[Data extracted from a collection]
== == ==

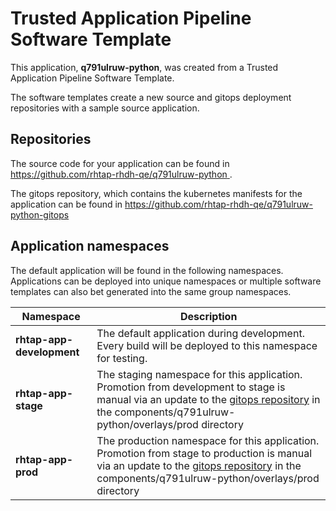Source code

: # Trusted Application Pipeline Software Template

This application, **q791ulruw-python**, was created from a Trusted Application Pipeline Software Template.

The software templates create a new source and gitops deployment repositories with a sample source application. 

## Repositories

The source code for your application can be found in [https://github.com/rhtap-rhdh-qe/q791ulruw-python ](https://github.com/rhtap-rhdh-qe/q791ulruw-python ).
 
The gitops repository, which contains the kubernetes manifests for the application can be found in 
[https://github.com/rhtap-rhdh-qe/q791ulruw-python-gitops ](https://github.com/rhtap-rhdh-qe/q791ulruw-python-gitops ) 

## Application namespaces 

The default application will be found in the following namespaces. Applications can be deployed into unique namespaces or multiple software templates can also bet generated into the same group namespaces.  

|  Namespace   |  Description   |  
| -------- | -------- |   
| **rhtap-app-development** | The default application during development. Every build will be deployed to this namespace for testing. | 
| **rhtap-app-stage** | The staging namespace for this application. Promotion from development to stage is manual via an update to the [gitops repository](https://github.com/rhtap-rhdh-qe/q791ulruw-python-gitops ) in the components/q791ulruw-python/overlays/prod directory |  
| **rhtap-app-prod** | The production namespace for this application. Promotion from stage to production is manual via an update to the [gitops repository](https://github.com/rhtap-rhdh-qe/q791ulruw-python-gitops ) in the components/q791ulruw-python/overlays/prod directory | 
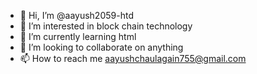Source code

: - 👋 Hi, I’m @aayush2059-htd
- 👀 I’m interested in block chain technology
- 🌱 I’m currently learning html
- 💞️ I’m looking to collaborate on anything
- 📫 How to reach me aayushchaulagain755@gmail.com

<!---
aayush2059-htd/aayush2059-htd is a ✨ special ✨ repository because its `README.md` (this file) appears on your GitHub profile.
You can click the Preview link to take a look at your changes.
--->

== == ==

■ **The task**: Taking the records above, retype every line from the one with "The software templates" down to the one with "The default application will", exactly and with nothing else.

■ **Answer to this exercise**:
The software templates create a new source and gitops deployment repositories with a sample source application. 

## Repositories

The source code for your application can be found in [https://github.com/rhtap-rhdh-qe/q791ulruw-python ](https://github.com/rhtap-rhdh-qe/q791ulruw-python ).
 
The gitops repository, which contains the kubernetes manifests for the application can be found in 
[https://github.com/rhtap-rhdh-qe/q791ulruw-python-gitops ](https://github.com/rhtap-rhdh-qe/q791ulruw-python-gitops ) 

## Application namespaces 

The default application will be found in the following namespaces. Applications can be deployed into unique namespaces or multiple software templates can also bet generated into the same group namespaces.  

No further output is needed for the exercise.